Yep, you read it here first. Electrons aren't charged. At least, not according to this week's Parade magazine. In an article by Stephen Fried, sandwiched in-between celebrity gossip and a article questioning whether schools should be able to tie down unruly students is the following quote:
"Since then, 12 major subatomic particles have been discovered: six uncharged particles called leptons and six charged particles called quarks. Physicists have also identified five particles that carry force, known as bosons. The evasive Higgs is the only boson that has never been observed."
I was clearly a little bleary eyed when my husband read that to me this morning.
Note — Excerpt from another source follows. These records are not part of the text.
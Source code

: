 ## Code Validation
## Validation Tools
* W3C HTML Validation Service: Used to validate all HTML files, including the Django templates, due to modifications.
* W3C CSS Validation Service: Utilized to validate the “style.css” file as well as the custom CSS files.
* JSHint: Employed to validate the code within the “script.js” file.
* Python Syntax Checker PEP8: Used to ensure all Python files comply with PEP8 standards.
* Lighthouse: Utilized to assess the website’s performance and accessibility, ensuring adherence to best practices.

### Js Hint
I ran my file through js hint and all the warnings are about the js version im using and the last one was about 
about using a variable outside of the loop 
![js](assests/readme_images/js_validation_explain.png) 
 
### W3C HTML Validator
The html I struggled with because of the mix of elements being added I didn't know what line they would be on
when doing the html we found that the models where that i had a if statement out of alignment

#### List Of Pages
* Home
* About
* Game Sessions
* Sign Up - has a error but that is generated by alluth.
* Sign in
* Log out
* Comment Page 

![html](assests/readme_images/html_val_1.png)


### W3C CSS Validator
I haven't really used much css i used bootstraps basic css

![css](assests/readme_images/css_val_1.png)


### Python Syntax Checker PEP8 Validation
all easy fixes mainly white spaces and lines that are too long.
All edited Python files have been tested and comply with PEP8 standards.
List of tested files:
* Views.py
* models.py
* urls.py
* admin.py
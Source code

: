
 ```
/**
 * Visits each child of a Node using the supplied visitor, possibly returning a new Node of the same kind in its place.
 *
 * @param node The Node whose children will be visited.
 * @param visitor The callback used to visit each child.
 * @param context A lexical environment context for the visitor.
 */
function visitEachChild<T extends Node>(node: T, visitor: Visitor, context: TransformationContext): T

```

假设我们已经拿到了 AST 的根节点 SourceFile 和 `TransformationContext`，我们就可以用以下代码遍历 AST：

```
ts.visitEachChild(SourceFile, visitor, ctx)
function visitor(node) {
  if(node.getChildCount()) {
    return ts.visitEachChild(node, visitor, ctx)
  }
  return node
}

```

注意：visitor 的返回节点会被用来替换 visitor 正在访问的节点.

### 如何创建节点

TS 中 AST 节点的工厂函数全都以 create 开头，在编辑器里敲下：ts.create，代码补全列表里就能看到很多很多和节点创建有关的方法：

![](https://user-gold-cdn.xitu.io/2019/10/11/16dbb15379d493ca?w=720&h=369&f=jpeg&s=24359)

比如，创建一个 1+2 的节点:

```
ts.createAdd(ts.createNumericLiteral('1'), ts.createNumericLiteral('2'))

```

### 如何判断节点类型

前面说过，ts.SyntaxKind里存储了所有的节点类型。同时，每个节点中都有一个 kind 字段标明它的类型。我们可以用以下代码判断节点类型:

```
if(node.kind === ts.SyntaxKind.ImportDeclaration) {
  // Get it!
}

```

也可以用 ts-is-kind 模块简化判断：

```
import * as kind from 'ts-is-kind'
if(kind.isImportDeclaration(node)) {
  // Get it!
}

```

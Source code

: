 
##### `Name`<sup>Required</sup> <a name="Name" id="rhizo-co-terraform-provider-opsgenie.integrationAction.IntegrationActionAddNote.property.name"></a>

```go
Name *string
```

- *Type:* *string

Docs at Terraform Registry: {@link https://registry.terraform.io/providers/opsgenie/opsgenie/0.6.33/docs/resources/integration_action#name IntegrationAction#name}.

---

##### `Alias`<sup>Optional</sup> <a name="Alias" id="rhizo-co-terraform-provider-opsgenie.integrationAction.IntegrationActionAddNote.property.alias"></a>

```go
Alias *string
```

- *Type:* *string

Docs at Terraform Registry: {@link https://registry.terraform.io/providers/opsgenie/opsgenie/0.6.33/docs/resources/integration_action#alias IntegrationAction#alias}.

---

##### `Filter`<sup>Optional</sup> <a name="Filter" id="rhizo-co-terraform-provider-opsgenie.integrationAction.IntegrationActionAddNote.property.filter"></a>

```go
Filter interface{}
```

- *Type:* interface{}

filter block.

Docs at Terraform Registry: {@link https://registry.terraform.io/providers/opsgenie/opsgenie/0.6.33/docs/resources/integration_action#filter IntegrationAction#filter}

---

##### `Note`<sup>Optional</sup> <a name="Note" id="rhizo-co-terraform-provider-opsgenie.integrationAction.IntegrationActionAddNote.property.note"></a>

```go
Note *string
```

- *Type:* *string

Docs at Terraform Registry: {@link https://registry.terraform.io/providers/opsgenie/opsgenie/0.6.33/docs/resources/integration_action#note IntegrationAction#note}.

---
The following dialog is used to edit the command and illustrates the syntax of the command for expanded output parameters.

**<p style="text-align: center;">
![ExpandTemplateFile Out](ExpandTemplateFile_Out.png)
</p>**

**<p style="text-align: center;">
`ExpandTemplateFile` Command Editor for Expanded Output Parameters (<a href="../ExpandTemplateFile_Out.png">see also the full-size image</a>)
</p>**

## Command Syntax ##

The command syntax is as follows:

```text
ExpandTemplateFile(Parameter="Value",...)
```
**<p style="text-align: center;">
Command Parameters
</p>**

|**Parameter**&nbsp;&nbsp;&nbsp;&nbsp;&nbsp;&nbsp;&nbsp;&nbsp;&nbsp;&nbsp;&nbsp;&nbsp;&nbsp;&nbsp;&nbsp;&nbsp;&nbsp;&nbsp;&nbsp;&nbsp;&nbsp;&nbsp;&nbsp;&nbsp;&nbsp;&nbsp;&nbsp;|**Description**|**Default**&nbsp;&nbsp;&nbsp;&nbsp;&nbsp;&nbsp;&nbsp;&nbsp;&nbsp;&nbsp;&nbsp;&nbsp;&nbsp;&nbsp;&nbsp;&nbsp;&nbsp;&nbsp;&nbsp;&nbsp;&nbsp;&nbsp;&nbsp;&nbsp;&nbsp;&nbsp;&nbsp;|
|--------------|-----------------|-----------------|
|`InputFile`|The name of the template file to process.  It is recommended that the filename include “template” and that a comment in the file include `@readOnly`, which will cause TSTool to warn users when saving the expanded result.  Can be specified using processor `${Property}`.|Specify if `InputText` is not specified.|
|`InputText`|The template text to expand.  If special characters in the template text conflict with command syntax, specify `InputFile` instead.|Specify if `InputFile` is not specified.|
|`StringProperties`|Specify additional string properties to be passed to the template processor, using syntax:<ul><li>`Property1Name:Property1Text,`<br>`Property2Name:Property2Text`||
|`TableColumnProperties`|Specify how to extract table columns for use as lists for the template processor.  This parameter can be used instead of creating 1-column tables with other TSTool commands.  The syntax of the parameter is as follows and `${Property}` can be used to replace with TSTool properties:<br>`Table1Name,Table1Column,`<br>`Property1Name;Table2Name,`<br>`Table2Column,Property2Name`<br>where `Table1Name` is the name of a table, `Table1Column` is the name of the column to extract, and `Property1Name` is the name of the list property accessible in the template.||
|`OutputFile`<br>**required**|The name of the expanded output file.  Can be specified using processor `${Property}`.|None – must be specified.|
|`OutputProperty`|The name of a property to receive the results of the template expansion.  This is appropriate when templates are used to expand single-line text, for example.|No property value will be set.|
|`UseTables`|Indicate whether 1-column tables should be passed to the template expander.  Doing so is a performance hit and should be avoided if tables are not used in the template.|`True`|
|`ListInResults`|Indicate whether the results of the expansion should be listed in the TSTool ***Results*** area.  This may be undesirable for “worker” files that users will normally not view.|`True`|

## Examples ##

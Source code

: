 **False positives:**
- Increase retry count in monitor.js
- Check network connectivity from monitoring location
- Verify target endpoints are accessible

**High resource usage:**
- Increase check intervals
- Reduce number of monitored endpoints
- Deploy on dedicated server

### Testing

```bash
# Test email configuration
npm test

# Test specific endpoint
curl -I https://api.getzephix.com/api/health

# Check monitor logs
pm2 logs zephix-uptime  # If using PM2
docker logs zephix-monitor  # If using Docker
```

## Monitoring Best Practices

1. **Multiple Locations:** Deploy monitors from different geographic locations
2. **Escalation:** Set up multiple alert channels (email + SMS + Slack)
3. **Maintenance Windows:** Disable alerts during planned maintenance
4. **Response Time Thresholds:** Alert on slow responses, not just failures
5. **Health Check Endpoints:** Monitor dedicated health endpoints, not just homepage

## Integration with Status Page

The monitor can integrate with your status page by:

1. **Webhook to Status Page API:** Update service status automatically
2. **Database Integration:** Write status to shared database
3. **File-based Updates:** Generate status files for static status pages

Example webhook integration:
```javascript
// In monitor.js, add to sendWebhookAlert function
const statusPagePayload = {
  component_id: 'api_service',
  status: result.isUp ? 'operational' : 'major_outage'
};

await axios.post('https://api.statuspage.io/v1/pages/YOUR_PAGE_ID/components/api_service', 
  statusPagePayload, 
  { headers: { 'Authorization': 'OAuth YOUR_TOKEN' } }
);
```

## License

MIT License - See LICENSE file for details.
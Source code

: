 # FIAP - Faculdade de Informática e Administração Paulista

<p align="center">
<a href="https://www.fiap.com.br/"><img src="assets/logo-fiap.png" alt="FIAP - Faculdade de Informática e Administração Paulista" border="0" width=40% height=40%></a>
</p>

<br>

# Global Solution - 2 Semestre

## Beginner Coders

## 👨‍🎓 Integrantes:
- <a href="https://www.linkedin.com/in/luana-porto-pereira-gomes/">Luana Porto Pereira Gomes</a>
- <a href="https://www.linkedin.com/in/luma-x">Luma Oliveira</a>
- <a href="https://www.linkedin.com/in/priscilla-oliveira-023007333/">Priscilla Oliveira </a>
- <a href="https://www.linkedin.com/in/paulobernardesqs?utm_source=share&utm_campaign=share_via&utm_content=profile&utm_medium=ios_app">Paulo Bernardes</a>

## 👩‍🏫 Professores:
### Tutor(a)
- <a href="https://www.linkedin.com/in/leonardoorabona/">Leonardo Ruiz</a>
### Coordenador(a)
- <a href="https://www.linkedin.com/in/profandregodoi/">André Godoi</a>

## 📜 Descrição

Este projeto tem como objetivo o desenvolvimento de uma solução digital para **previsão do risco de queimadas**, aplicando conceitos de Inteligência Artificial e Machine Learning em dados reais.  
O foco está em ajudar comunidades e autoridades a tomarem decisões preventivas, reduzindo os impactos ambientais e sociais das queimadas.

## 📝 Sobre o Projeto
"Wait - aren't electrons leptons?" I asked, trying to remember the wall chart I used to pass every morning on my way to my office.
"Last I checked", he said.It is true that leptons don't have color charge, but quarks (and gluons) do. Color charge (which has nothing to do with color) is sort of analogous to electrical charge. Electrical charge can take on two values (which we call positive and negative). Color charge has three values (which got called red, blue and green).
Luckily, most of the public doesn't know that electrons are leptons and it's July. Otherwise, physics teachers across the country would be faced Monday morning with angry students demanding to know when (and why) electrons were stripped of their charge.
Oh, and just incidentally, the Higgs is the only boson in the Standard Model that hasn't been discovered. Unless someone found the graviton and I just haven't heard about it yet. Those four words make a difference.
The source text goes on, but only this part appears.